Kur'an'da mealen; "Ey iman edenler! Açıklanırsa hoşunuza gitmeyecek olan şeyleri sormayın. Eğer Kur'an indirilirken onları sorarsanız size açıklanır. (Açıklanmadığına göre) Allah onları affetmiştir. (Siz sorup da başınıza iş çıkarmayın). Allah çok bağışlayıcıdır, aceleci değildir. Sizden önceki insanlar da böyle sorular sormuş ve sonuçta onları inkar etmişlerdi." (Maide 101-102) buyrulmuştur. Kur'an'ın sükut ettiği konularda, fetva veya içtihat gibi herhangi bir hüküm arayışına gerek olmadığını net bir şekilde ortaya koyan Bu ayette; "De ki: "Allah'a dininizi mi öğretiyorsunuz?..." (Hucurat-16) ayetinde vurgulandığı gibi, eski kavimlerden bazılarının adeta dini yetersiz ve eksik bularak peygamberlerine bu tür şeyler sorduklarından; sonra o şeyler ile mükellef olunca da onları terk ederek kafir olduklarından söz edilmektedir. Hiç şüphe yok ki; tarih boyunca insanları dinde yeni arayışlara sevk eden bu dürtünün arkasında, "...Onları mutlaka saptıracağım, muhakkak onları boş kuruntulara boğacağım..." (Nisa-119) diyen vesveseci sinsi şeytanın hile ve tuzağı vardır.

Kur'an'da birçok ayette alim veya cahil ayrımı yapılmaksızın, defalarca imanın akılla sorgulanması emredildiği halde; dinde kendilerini otorite gören fıkıhcılar, her insanın düşünme kabiliyetinin yeterli olmayabileceğini savunmuşlardır. Sonra da dini anlama ve öğrenme konusunda kendi belirledikleri kriterlere göre, insanları alimler ve avam diye iki farklı başlık altında kategorize etmişlerdir. İnsanlara Kur'an'ı anlamaları ve sorgulayarak iman etmeleri hususunda yardımcı olmak yerine; kendilerine bir alim seçip, onun paket halinde sundukları görüşleriyle amel etmelerini yeterli görmüşlerdir. İnsanları uyuşturup, sürüleştiren bu körü körüne taklitçilik; İslam dünyasının geri kalmışlığının temel sebebi olmuştur. Bu hastalıklı zihniyet, dönemin İslam devletlerinin işleyişine de sirayet etmiştir.
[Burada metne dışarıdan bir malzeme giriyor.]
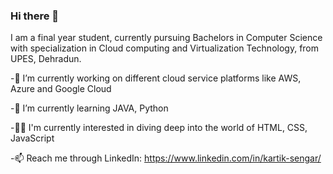 ### Hi there 👋

I am a final year student, currently pursuing Bachelors in Computer Science with specialization in Cloud computing and Virtualization Technology, from UPES, Dehradun.
<ui>

-🔭 I’m currently working on different cloud service platforms like AWS, Azure and Google Cloud
  
-🌱 I’m currently learning JAVA, Python
  
-✍🏻 I'm currently interested in diving deep into the world of HTML, CSS, JavaScript
  
-📫 Reach me through LinkedIn: https://www.linkedin.com/in/kartik-sengar/
  </ui>
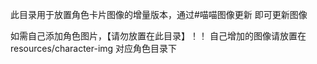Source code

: 此目录用于放置角色卡片图像的增量版本，通过#喵喵图像更新 即可更新图像

如需自己添加角色图片，【请勿放置在此目录】！！
自己增加的图像请放置在 resources/character-img 对应角色目录下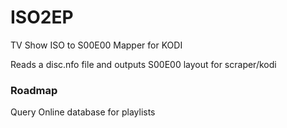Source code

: # ISO2EP
TV Show ISO to S00E00 Mapper for KODI

Reads a disc.nfo file and outputs S00E00 layout for scraper/kodi

### Roadmap
Query Online database for playlists

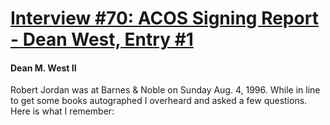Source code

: # [Interview #70: ACOS Signing Report - Dean West, Entry #1](https://www.theoryland.com/intvmain.php?i=70#1)

#### Dean M. West II

Robert Jordan was at Barnes & Noble on Sunday Aug. 4, 1996. While in line to get some books autographed I overheard and asked a few questions. Here is what I remember:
Yöneticiler Kur'an'ın sükut ettiği meselelerle ilgili, Allah(c.c)'ın sınırlarını gözeterek aklın ve bilimin ışığında özgürce çözümler üretmek yerine; yetkilerini fetva makamlarının sınırlarını çizdikleri dar alanlara mahkum etmişlerdir.
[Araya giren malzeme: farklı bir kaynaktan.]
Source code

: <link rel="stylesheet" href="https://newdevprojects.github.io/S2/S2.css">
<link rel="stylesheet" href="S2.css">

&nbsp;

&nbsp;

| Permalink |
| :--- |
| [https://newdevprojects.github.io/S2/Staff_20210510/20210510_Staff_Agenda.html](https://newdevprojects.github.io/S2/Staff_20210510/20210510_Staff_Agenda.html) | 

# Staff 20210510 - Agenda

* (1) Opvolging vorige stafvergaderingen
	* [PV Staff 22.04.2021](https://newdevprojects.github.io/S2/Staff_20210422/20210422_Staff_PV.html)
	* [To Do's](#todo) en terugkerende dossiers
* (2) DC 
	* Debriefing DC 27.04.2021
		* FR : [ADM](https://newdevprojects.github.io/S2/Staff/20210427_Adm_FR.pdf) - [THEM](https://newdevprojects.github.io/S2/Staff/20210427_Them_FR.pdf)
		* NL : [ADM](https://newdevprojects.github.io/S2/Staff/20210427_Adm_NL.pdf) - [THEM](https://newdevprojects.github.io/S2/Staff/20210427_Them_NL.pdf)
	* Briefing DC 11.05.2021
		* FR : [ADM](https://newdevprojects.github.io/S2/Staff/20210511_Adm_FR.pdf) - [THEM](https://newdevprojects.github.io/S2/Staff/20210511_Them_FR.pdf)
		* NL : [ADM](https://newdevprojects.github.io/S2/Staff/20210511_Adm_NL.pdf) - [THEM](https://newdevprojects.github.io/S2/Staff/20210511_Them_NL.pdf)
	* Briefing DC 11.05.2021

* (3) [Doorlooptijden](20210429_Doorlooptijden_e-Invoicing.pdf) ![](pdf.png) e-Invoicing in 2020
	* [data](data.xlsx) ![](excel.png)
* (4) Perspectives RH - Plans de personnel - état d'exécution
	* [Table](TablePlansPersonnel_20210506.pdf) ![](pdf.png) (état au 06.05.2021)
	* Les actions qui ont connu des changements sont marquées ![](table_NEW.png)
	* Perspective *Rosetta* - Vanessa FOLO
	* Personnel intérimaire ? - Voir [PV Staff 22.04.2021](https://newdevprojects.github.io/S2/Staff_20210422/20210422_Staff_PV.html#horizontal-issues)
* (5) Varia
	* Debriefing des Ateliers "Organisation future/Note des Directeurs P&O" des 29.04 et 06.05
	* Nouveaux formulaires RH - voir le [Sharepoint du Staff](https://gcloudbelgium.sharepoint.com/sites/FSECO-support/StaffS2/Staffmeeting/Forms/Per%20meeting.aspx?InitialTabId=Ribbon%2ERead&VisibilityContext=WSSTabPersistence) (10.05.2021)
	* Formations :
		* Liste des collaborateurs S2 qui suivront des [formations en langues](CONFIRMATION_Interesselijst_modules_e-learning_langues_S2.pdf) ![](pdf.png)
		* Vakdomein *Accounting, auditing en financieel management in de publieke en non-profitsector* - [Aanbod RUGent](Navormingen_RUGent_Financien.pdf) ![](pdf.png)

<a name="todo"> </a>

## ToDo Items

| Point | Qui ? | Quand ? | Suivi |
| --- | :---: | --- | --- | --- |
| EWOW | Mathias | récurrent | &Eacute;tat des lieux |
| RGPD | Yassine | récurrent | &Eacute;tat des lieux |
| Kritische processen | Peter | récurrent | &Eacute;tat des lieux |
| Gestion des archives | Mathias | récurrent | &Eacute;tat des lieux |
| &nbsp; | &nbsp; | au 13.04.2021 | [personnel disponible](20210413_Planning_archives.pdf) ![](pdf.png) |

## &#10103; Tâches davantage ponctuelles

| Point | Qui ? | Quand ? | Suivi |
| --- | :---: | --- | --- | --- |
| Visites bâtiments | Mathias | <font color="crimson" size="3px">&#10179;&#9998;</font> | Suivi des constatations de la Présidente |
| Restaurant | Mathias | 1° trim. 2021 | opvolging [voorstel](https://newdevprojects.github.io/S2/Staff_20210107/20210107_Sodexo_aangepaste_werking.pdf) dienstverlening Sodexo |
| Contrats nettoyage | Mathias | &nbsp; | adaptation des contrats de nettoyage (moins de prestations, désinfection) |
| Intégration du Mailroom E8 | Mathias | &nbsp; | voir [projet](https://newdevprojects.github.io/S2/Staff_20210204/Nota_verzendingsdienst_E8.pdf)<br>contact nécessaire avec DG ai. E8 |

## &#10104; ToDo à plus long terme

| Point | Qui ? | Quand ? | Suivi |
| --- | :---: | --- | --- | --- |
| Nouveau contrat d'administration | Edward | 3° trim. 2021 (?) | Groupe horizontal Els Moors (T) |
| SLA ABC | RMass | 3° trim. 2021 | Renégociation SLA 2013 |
Eski müfessirlerden bazıları, daha da ileri giderek Allah(c.c)'ın "Dininizi tamamladım" (bkz. Maide-3), "Kur'an'da çelişki yoktur" (bkz. Nisa-82) diye buyurmuş olmasına rağmen, kendi anlayışlarıyla örtüşmeyen bazı ayetler arasında çelişki olduğunu dahi iddia etmişlerdir. Daha sonra bu iddiadan yola çıkarak; "nasih ve mensuh" diye kavramlaşan kendi uydurdukları bir varsayıma dayanarak, bir kısım Kuran ayetlerinin diğer bazı Kuran ayetlerini iptal ettiklerini ileri sürmüşlerdir. Öyle ki; adeta birbiriyle yarışırcasına, hükmü kaldırılan ayet sayısını 500 e kadar çıkaran İslam bilginleri dahi olmuştur. Bundan daha vahimi ise, hadislerin bile Kur'an’ın ayetlerini iptal edebileceğini savunanlar bile olmuştur. Böylece din, kendi görüşlerine göre hangi ayetlerin nasih, hangi ayetlerin mensuh olduğunu belirleyebilen fıkıh alimlerinin insaflarına terk edilmiştir. Önceki ümmetlerin kitaplarını tahrif ettikleri gibi; Kur'an'ın da ayetlerinin hükümsüz bırakılması suretiyle, dolaylı olarak tahrifine kapı aralamak isteyenleri Allah(c.c) şöyle uyarmaktadır; "Ayetlerimizi hükümsüz bırakmak için yarışanlara gelince, işte onlar Hakk'ın huzuruna azap içinde getirileceklerdir." (Sebe-38) "Ayetlerimizi geçersiz kılmak için çaba gösterenler var ya, işte onlar cehennemliklerdir." (Hac-51)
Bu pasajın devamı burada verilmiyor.